The familiar Skype ringtone sounded, and Sneha Sheth and Sindhuja Jeyabal found themselves face to face. Between them lay a screen and 8,834 miles. They’d never spoken before, but a friend of a friend at Berkeley had recently introduced them due to their unique shared passion for education in India. “You both talk about education a lot,” he said, “you guys should meet.”

What started as an informal chat between two women who could not have been more different on paper quickly became an intense discussion about the power of education. Having seen inequity across the globe, the two were motivated to change how women could access high quality education.

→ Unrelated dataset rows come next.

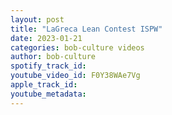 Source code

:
```yaml
---
layout: post
title: "LaGreca Lean Contest ISPW"
date: 2023-01-21
categories: bob-culture videos
author: bob-culture
spotify_track_id: 
youtube_video_id: F0Y38WAe7Vg
apple_track_id: 
youtube_metadata: 
---
```


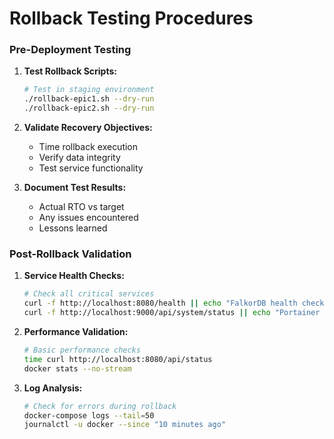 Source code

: # Rollback Testing Procedures

### Pre-Deployment Testing
1. **Test Rollback Scripts:**
   ```bash
   # Test in staging environment
   ./rollback-epic1.sh --dry-run
   ./rollback-epic2.sh --dry-run
   ```

2. **Validate Recovery Objectives:**
   - Time rollback execution
   - Verify data integrity
   - Test service functionality

3. **Document Test Results:**
   - Actual RTO vs target
   - Any issues encountered
   - Lessons learned

### Post-Rollback Validation
1. **Service Health Checks:**
   ```bash
   # Check all critical services
   curl -f http://localhost:8080/health || echo "FalkorDB health check failed"
   curl -f http://localhost:9000/api/system/status || echo "Portainer health check failed"
   ```

2. **Performance Validation:**
   ```bash
   # Basic performance checks
   time curl http://localhost:8080/api/status
   docker stats --no-stream
   ```

3. **Log Analysis:**
   ```bash
   # Check for errors during rollback
   docker-compose logs --tail=50
   journalctl -u docker --since "10 minutes ago"
   ```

The call was enough to convince Sneha to fly back from Mumbai to the bay area, where they were both in grad school at UC Berkeley, to determine if Sindhuja might be the right co-founder for her new venture, Dost.

The Big Idea

Parents are your first teacher. Dost’s 1 minute-podcasts empower parents to set their children up for educational success.

An Engineer’s Perspective on Education for All

Sindhuja’s grandparents worked as weavers in a village in south India, earning less than $1 a day. It was hard work for little pay, and with seven children Sindhuja’s grandmother constantly stressed the importance of education. She knew if her children didn’t receive a good education, they would likely end up in her shoes. Her determination paid off, and Sindhuja’s father went on to attend university and become the chairman of a bank. While Sindhuja’s family lived a financially-secure life in India, she always knew that her father’s success was unique. She recalls, “seeing before my eyes what education could do.”

Sindhuja decided to pursue computer science. After graduating, she landed in edtech building tools for educators in corporations and well-off universities. Sindhuja eventually realized this wasn’t the kind of impact she wanted to make. Rather, she wanted to build tools for motivated individuals like her grandma who had little access to educational resources. Sindhuja enrolled in UC Berkeley Graduate School and quickly got involved with social impact organizations. She knew there was more out there than building fast moving tech.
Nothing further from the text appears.